[Start of Attachment]

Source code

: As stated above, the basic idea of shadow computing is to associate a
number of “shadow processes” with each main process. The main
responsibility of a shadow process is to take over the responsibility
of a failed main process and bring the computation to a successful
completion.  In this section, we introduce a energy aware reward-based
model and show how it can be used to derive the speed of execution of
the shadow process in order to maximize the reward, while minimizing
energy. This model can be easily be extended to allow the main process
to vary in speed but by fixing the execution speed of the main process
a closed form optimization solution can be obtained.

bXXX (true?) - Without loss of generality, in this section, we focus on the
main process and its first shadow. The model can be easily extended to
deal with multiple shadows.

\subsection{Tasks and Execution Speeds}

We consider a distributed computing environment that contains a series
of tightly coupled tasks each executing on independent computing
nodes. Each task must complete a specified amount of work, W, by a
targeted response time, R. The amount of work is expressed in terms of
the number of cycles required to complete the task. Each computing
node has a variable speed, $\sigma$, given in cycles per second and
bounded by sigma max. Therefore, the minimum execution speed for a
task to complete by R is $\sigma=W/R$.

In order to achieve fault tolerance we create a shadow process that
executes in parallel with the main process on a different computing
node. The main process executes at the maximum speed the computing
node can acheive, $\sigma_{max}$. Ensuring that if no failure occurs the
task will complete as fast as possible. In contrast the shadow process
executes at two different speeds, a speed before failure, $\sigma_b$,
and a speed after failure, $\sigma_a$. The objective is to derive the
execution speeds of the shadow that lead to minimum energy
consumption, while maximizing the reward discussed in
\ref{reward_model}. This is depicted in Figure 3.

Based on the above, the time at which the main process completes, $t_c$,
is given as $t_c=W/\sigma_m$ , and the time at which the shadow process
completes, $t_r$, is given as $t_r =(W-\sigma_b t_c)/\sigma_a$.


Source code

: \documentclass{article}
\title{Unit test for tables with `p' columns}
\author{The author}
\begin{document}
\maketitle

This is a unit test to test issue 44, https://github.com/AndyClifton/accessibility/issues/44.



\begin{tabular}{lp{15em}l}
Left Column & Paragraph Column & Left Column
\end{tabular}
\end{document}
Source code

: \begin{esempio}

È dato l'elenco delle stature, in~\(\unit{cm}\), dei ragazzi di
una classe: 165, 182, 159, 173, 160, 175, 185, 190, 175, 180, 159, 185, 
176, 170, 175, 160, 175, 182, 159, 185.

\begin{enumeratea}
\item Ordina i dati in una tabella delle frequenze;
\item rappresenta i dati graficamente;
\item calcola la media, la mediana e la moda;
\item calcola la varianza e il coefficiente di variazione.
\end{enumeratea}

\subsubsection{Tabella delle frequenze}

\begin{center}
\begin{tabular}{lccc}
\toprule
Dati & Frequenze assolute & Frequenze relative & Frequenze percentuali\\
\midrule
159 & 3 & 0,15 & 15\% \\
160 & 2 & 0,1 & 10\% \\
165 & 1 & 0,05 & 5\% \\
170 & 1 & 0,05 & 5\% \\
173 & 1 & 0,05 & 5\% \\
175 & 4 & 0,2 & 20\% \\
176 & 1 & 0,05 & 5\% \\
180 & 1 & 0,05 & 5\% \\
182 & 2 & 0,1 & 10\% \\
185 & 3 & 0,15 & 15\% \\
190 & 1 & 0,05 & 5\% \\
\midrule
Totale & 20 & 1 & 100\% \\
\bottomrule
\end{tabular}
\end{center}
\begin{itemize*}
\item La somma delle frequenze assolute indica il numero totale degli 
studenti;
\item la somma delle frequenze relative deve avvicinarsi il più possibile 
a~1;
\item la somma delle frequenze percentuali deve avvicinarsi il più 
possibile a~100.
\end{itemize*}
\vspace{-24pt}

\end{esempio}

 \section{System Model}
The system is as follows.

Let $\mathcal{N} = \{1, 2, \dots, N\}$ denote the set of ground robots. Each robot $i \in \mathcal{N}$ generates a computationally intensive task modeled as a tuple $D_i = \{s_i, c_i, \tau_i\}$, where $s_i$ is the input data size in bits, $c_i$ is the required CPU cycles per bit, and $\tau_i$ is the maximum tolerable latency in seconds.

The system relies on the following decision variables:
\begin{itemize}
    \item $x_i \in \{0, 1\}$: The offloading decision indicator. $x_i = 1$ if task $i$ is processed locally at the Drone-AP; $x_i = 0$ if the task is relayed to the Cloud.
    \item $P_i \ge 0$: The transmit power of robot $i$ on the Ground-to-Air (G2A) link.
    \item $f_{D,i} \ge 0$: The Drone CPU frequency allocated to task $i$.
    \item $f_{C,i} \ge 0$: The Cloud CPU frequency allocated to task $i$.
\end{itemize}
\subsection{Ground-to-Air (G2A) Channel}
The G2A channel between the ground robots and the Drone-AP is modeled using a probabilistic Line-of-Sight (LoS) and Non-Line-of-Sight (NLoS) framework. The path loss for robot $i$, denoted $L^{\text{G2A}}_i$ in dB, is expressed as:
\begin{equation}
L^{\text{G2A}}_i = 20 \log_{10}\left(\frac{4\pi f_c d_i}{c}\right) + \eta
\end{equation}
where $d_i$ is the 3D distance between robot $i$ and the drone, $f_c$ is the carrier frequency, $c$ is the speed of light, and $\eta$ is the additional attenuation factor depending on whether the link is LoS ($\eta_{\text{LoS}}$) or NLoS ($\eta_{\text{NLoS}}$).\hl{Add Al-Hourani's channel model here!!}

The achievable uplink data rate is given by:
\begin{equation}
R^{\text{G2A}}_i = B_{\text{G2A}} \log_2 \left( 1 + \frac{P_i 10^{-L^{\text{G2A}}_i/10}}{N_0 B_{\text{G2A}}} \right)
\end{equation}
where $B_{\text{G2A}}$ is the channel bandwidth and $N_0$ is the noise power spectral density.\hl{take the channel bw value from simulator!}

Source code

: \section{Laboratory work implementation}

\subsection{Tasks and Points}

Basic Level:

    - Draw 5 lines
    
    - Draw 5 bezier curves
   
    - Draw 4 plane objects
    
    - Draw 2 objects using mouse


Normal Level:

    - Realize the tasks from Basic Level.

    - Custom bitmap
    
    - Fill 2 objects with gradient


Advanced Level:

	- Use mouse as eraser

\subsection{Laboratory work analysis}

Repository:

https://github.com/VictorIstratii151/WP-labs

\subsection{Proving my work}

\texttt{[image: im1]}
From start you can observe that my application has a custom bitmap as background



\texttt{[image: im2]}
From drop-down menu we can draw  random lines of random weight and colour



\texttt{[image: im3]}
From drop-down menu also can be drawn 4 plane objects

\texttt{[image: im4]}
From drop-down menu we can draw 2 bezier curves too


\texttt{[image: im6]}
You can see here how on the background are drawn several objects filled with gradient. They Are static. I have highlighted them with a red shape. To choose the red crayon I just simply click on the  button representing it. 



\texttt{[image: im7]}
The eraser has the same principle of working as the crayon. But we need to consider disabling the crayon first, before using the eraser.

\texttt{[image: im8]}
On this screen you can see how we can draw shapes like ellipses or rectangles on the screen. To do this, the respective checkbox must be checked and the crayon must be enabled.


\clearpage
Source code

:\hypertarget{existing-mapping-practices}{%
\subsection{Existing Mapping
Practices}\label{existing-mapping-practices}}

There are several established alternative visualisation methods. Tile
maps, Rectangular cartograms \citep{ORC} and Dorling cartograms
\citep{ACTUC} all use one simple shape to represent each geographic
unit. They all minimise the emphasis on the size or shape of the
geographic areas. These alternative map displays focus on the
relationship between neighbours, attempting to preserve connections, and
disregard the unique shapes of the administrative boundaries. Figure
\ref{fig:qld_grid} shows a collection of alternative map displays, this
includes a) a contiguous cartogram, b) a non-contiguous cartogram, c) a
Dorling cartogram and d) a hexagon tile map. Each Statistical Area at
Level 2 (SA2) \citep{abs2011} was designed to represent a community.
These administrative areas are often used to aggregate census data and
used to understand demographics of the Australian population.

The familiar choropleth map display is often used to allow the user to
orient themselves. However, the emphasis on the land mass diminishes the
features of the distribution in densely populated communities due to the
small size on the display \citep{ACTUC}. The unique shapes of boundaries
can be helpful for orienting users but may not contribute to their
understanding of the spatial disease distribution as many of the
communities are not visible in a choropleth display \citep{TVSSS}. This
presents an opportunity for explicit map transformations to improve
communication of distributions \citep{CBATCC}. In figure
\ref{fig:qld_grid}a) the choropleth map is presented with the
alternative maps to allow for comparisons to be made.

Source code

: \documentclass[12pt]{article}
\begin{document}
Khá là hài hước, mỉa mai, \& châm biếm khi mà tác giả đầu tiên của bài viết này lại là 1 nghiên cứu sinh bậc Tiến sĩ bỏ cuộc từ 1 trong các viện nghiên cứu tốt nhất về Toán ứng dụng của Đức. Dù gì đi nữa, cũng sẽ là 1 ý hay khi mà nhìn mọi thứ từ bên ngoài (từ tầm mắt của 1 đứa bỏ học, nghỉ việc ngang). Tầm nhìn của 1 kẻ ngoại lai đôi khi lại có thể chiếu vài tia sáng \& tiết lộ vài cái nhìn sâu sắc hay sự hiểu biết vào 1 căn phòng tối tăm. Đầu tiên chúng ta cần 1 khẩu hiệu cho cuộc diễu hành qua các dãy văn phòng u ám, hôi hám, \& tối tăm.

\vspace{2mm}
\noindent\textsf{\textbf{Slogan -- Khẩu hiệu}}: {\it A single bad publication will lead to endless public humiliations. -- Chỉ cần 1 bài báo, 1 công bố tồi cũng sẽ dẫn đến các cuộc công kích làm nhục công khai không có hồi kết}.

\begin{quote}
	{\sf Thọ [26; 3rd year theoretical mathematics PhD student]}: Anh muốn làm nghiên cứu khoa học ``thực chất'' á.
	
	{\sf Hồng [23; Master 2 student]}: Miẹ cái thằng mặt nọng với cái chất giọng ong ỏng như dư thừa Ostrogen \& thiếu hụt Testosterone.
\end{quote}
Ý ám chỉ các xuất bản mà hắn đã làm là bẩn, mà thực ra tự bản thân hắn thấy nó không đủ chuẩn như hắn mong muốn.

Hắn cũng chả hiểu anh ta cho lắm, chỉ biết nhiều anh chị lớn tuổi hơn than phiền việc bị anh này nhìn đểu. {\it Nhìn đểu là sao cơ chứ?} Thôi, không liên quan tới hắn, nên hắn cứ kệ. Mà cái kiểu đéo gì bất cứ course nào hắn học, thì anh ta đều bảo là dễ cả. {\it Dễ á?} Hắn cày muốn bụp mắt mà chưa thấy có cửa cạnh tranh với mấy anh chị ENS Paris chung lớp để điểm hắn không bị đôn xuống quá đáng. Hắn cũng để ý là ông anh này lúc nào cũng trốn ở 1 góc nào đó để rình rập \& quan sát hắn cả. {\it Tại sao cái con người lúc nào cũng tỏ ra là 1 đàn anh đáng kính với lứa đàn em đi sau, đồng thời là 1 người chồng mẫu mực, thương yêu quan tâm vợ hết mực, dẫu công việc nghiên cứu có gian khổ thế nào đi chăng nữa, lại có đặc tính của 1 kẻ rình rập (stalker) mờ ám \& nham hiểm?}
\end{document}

[End of Attachment]

**Activity**
Find the lines above that hold "unique", then copy each of them.

**Result below**
disregard the unique shapes of the administrative boundaries. Figure
small size on the display \citep{ACTUC}. The unique shapes of boundaries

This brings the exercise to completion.